The Watchers didn’t constantly monitor them but when they patrolled, they would sweep the area that Robert and his gang were likely to operate in. If they saw trouble, like Cass had on the day that those Trappers had cornered him and April, then they’d intervene. Sometimes, like with the Ugly, all that was needed was a shadow, the flutter of wings and the clicking hiss of their hunting call. He could almost hear his mother’s voice. There are things that go bump in the night, Robbie. Only his mother and father had called him ‘Robbie’. And there are the Watchers. Even monsters are scared of something.
Without Cass and Snowy, Robert knew he wouldn’t be around. The rest of the gang probably wouldn’t, either.
It had been just after the gang war in Kinside when they’d found her. Half-dead on the ground, left wing broken, unable to stand. She’d been hit by something big, but they never knew what it was. Probably one of the Masters’ vehicles. Her previous nestmate, the male, had been killed by the same collision, but they’d found his body. Her armour was broken, helmet half-shattered. She couldn’t do more than left herself half off the ground with her good arm, hissing at them warningly, but unable to back up the threat.
Joshua had wanted to bash Cass’s head in. Robert had looked at her, one good eye staring half-blind at the group of human children. He didn’t even know if she could see them. Based on what he’d known at the time, killing her had been the obvious thing. Watchers killed people, hunted them like animals for both food and sport. They didn’t know mercy, the stories went. They didn’t know compassion or empathy or honour. They just killed. If they let this one live, she’d be a danger to them and everyone else in the area.
It would have been so easy, just pick up a brick and start hitting until her head was paste. Even a child could do that. A group of them certainly could have. Robert almost had, but something stopped him. He liked to tell the others, especially Joshua when he got on his ‘I should be in charge’ kick, that he’d seen a better decision, but in reality it had been a gamble. His upbringing, like every City-born child’s, had been harsh and quick, but he’d still been unable to see something in so much pain and so helpless and add to that.
So he’d risked everything. Not just his position as leader of the gang, but his life and everyone else’s on the chance that no one, not one person, said even existed – that a Watcher could feel gratitude. They’d taken her back to their camp, offering her some of their meager supplies, stealing medicine and disinfectants. She’d healed faster than they thought.

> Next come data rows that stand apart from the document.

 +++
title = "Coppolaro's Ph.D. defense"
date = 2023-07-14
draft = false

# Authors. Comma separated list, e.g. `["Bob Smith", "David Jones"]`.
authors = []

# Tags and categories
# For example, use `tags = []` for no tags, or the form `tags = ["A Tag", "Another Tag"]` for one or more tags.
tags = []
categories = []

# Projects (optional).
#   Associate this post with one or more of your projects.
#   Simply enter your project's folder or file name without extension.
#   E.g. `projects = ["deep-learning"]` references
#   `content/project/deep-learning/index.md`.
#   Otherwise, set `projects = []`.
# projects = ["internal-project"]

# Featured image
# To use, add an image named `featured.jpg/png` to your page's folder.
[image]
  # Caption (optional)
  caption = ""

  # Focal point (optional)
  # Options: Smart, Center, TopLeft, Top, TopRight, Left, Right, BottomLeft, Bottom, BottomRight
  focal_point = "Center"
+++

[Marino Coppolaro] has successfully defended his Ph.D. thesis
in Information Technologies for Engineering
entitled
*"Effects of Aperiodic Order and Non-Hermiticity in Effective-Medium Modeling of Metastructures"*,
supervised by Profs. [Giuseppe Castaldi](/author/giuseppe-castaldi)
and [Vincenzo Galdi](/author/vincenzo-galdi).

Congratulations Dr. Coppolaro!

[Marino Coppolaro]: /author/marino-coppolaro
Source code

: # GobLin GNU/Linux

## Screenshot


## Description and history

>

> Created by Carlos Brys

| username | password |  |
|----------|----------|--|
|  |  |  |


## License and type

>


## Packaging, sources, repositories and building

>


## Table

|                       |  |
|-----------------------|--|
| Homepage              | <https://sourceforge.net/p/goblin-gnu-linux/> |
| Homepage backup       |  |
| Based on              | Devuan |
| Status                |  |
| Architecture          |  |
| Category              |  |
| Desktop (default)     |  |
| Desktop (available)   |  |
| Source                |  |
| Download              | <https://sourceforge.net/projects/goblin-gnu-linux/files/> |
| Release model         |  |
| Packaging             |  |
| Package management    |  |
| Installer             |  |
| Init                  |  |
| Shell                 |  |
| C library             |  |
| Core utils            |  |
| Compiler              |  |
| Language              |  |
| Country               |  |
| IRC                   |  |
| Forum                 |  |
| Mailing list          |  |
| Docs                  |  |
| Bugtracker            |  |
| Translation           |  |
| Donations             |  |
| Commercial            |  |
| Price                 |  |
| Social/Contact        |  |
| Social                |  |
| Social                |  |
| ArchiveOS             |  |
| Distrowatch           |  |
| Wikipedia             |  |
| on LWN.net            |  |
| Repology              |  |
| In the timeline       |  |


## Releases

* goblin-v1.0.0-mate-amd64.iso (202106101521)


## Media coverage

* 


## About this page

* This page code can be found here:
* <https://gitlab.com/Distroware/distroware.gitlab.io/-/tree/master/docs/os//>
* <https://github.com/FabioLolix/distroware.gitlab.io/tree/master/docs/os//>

A dire rat had gotten into the camp. This was just after they’d brought in Tuyen and she’d been alone with what they’d thought had been an unconscious Watcher. They’d heard her screams and run back, seeing her cornered by the rat, as it snapped and hissed with bared, drool-dripping fangs...
...and Cass’s hand tight on its tail, keeping it from getting at the girl. It had spun, sinking its teeth into her arm as she stabbed at it with a stolen knife. With a war-cry, Robert had run in, smashing the rat in the head with a piece of pipe. The rest of the children had followed.
Cass had showed them how to clean and dress it, removing the bile glands so that its meat was edible. She’d done a lot more for them since then. That one act of human kindness had been repaid tenfold, proving that, if nothing else, Watchers did understand gratitude.